Jaimee erkundet Europa: Die Italienische Riviera

Hallo Ihr Lieben,

wie schnell doch die Zeit vergeht … nun ist es schon wieder knapp 3 Wochen her, dass wir unsere diesjährige Sommerreise antraten. Ende Juli hieß es für uns nämlich wieder „auf in den Süden“! Wer unseren Blog schon länger verfolgt, hat vielleicht mitbekommen, dass wir einen großen Wunsch haben. Seit 2012 versuchen wir gemeinsam Europa zu erkunden, zumindest so weit, wie es unser Geldbeutel zulässt. Und wie jedes Jahr haben wir auch in diesem Sommer versucht, mindestens eine neue Stecknadel in ein Land oder eine Region auf unserer Europakarte zu stecken! Obwohl unsere Reise – wie schon im letzten Sommer – wieder nach Italien ging, sind es dieses Mal sogar gleich 3 neue Stecknadeln geworden.


Unsere Sommerreise 2016 … 


… führte uns nämlich nicht nur nach Italien, sondern auch in zwei Nachbarländer, die wir während unserer Reise ebenfalls besuchen konnten. Und was wir hier und dort so alles erlebt haben, seht Ihr, wenn Ihr weiter lest. Aber Achtung, der Post ist sehr bilderreich!

Unsere Reise nach Italien führte uns durch viele Berge, Tunnel und Täler …
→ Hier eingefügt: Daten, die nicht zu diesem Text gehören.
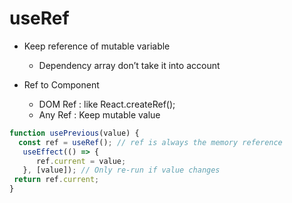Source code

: # useRef

* Keep reference of mutable variable
  * Dependency array don’t take it into account

* Ref to Component
  * DOM Ref : like React.createRef();
  * Any Ref : Keep mutable value

```javascript
function usePrevious(value) {
  const ref = useRef(); // ref is always the memory reference
   useEffect(() => {
      ref.current = value;
   }, [value]); // Only re-run if value changes
 return ref.current;
}
```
Unsere Reise startete wie gesagt Ende Juli an einem frühen Dienstagmorgen! Die Sonne war gerade aufgegangen, da holte uns unser Taxi auch schon von der Haustür ab! Nach stundenlanger Fahrt in einem Reisebus landeten wir erst einmal in Bayern, wo wir die Nacht in einem schnuckeligen Hotel in Kißlegg verbrachten, bevor es am nächsten Morgen weiter ans Mittelmeer ging. Der erste Blick aufs blaue Wasser wurde von der gesamten Reisegruppe mit einem lauten „Ohhhhh“ kommentiert. Endlich am Meer angekommen!

Unser erster Blick aufs Mittelmeer und die Sonne tat ihr bestes, um ihn uns zu versüßen

Unser Hotel lag diesmal im wunderschönen Städtchen Alassio, das direkt an der Mittelmeerküste liegt. Dort konnten wir jeden Morgen unter Palmen und Bananenbäumen frühstücken und dabei drei Wasserschildkröten im Teich neben den Frühstückstischen zuschauen.
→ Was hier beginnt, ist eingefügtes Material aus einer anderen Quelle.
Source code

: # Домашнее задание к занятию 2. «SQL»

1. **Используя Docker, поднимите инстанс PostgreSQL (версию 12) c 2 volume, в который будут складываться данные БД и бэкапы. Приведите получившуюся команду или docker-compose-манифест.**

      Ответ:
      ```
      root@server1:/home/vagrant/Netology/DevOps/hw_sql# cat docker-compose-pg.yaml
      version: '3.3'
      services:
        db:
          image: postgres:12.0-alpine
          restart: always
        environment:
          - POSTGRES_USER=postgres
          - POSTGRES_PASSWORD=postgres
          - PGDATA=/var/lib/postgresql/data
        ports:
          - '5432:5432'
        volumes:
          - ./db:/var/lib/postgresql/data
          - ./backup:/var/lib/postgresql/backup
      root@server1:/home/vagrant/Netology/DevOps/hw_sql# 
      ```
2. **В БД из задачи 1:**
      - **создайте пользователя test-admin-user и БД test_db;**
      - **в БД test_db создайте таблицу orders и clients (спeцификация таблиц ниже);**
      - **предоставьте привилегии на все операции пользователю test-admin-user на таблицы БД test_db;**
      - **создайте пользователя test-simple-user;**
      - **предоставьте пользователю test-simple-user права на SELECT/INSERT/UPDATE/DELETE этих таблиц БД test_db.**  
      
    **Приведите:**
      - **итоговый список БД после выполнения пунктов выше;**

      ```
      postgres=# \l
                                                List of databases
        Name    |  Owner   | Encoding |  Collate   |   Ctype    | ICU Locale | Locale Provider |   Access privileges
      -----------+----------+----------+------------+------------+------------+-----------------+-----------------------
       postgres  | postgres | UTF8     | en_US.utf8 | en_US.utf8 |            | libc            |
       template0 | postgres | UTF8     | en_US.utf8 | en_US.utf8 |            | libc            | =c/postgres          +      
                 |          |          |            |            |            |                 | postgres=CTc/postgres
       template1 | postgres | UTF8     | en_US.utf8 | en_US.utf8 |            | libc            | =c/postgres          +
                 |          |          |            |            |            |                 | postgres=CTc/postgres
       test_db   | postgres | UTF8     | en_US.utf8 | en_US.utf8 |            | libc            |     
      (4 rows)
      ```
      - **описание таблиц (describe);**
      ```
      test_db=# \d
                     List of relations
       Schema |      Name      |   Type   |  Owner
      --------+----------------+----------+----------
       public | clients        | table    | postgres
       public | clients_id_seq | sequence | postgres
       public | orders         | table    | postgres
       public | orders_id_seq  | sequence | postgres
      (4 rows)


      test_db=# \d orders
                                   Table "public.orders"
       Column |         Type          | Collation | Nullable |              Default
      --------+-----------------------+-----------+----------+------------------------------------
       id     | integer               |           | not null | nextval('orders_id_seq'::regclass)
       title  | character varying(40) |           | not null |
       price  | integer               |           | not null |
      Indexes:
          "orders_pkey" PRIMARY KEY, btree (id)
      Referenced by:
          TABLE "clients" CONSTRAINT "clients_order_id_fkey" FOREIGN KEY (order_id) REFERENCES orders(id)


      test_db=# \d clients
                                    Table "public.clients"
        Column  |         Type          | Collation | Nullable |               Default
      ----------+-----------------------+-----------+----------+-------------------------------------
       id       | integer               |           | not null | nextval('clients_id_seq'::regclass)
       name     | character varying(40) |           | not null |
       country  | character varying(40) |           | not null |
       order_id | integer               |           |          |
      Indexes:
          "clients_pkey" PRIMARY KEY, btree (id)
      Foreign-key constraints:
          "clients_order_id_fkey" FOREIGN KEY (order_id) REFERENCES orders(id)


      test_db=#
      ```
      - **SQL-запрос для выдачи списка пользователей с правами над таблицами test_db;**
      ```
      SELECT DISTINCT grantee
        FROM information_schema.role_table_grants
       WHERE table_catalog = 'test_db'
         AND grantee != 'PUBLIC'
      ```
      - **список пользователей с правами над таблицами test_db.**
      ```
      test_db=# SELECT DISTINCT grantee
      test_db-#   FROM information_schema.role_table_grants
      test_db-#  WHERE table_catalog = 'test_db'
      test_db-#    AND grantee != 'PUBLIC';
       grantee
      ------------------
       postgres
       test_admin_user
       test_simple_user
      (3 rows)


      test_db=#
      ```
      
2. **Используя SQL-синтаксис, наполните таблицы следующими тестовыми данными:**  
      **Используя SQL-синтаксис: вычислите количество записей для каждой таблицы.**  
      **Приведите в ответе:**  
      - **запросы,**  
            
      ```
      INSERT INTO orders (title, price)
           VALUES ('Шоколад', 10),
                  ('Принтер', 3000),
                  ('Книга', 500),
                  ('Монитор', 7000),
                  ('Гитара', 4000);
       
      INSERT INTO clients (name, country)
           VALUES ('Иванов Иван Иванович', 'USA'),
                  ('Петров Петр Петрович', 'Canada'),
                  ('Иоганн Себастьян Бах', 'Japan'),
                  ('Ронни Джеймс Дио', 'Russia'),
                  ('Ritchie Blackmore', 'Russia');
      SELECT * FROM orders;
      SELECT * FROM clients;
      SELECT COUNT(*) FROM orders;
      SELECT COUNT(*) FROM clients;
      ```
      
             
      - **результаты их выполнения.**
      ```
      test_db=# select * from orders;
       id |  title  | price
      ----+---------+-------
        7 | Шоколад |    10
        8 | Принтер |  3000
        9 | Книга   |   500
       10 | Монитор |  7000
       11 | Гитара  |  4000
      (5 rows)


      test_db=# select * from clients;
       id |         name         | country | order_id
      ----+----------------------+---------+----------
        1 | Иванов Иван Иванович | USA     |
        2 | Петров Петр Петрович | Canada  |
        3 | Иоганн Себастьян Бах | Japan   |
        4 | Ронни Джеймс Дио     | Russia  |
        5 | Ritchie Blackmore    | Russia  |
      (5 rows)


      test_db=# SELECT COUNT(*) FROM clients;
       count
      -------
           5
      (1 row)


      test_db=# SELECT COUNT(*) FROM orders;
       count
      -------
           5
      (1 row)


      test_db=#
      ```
Auf diesem Bild seht Ihr das Nachbarhotel und den Pool von unserem Hotel inklusive der Palmen und Bananenbäume

Von Alassio aus war es bis auf einen Tag jeden Tag möglich, an Ausflügen in die Region teilzunehmen. Einige waren bereits im Reisepreis inbegriffen, andere musste man vor Ort selbst bezahlen, wenn man mitfahren wollte. Da wir sehr unternehmungslustig sind und wirklich auch viel von unserer Urlaubsregion sehen wollen, waren wir bei jedem Ausflug in den folgenden Tagen dabei und wir haben es nicht bereut, denn die Region Ligurien hat wirklich viel zu bieten! Und es ging ja wie gesagt auch ins benachbarte Ausland!


Santa Margherita Ligure


Unser erster Ausflugstag führte uns nach Santa Margherita Ligure, einem hübschen kleinen Hafenstädtchen in der Nähe von Genua. Nach einer kurzen Stadtführung war es uns selbst überlassen, wie wir unsere restliche Freizeit verbringen.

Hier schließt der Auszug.